In summary, CFC is a rare RASopathy that is caused by alterations in one of several components of the RAS/MAPK pathway. The clinical features of CFC, as well as the associated genotypes, overlap with those of NS.
LS
LS (OMIM 611431) is a rare, autosomal-dominant disorder caused by germline pathogenic variants in SPRED1 (Brems et al., 2007). The prevalence of LS is currently not well characterized (Brems et al., 2012), but variants in SPRED1 are commonly identified in patients with a clinical diagnosis of NF1 who do not have detectable alterations in NF1 (Messiaen et al., 2009). LS patients have skin manifestations, such as café-au-lait macules similar to those of NF1 patients; however, neurofibromas, which are common in NF1, are not a feature of LS. Additionally, some LS patients have dysmorphic facial features similar to those of NS and musculoskeletal features, including pectus excavatum or carinatum and unilateral postaxial polydactyly. Neurological features are also common and include learning disabilities, attention deficit hyperactivity disorder and developmental delay. Lipomas are common and malignancies such as acute myelogenous leukemia have been reported (Brems et al., 2012).

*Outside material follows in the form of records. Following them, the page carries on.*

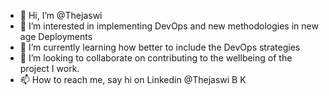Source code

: - 👋 Hi, I’m @Thejaswi
- 👀 I’m interested in implementing DevOps and new methodologies in new age Deployments
- 🌱 I’m currently learning how better to include the DevOps strategies 
- 💞️ I’m looking to collaborate on contributing to the wellbeing of the project I work.
- 📫 How to reach me, say hi on Linkedin @Thejaswi B K

<!---
Thejaswi1405/Thejaswi1405 is a ✨ special ✨ repository because its `README.md` (this file) appears on your GitHub profile.
You can click the Preview link to take a look at your changes.
--->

SPRED1 is a molecular scaffold that binds to the NF1 protein and recruits it to the plasma membrane, where NF1 exerts its RAS GAP function. The LS-associated SPRED1 variants, including nonsense, frameshift and missense mutations, prevent NF1 membrane localization (Yan et al., 2020). Expression of LS-associated SPRED1 variants in mammalian cells increased signaling through the RAS/MAPK pathway (Brems et al., 2007).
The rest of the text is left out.